**INSTRUCTIONS TO FOLLOW**
The expected answer comprises all lines from the entries that contain the string "notation".

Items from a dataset
────────────────────────────────────────
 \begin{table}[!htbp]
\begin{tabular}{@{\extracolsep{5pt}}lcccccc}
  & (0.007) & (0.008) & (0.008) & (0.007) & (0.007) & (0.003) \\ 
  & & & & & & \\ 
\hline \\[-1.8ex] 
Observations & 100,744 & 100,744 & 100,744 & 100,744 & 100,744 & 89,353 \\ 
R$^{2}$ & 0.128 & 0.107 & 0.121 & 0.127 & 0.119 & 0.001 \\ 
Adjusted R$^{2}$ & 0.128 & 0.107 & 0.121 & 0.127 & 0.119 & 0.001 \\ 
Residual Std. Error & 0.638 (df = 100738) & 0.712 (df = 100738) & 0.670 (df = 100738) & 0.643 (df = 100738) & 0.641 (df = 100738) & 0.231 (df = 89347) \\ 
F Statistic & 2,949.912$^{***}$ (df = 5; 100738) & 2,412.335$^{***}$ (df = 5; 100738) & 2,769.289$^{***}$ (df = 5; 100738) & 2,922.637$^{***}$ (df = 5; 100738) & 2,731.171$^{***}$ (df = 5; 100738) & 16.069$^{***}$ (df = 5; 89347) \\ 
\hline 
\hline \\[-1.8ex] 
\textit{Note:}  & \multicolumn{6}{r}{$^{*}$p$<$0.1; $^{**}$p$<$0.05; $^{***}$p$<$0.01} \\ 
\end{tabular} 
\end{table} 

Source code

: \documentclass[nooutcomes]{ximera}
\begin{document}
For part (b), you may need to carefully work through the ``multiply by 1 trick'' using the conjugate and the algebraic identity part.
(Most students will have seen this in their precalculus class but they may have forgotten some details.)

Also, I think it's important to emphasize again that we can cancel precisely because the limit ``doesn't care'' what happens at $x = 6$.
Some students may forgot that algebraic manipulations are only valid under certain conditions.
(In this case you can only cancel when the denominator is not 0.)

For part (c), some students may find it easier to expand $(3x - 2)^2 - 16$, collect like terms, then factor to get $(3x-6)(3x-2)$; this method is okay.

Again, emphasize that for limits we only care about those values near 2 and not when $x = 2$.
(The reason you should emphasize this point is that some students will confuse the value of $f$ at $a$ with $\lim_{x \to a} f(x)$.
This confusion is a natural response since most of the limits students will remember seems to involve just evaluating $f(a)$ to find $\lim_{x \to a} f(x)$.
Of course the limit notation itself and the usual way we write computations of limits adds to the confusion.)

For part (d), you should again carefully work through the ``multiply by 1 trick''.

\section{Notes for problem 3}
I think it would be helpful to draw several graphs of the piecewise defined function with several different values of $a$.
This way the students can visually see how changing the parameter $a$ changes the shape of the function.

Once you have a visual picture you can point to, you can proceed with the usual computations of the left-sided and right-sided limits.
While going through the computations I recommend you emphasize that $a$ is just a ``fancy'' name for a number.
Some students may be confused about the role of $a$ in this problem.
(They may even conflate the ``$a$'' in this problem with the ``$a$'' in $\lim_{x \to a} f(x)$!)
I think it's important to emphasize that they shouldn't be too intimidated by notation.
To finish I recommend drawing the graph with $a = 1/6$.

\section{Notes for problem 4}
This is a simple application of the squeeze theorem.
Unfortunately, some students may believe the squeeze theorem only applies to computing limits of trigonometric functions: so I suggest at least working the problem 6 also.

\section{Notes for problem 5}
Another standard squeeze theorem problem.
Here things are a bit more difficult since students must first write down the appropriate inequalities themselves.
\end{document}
────────────────────────────────────────
**SOLUTION TO THE PROBLEM**
Of course the limit notation itself and the usual way we write computations of limits adds to the confusion.)
I think it's important to emphasize that they shouldn't be too intimidated by notation.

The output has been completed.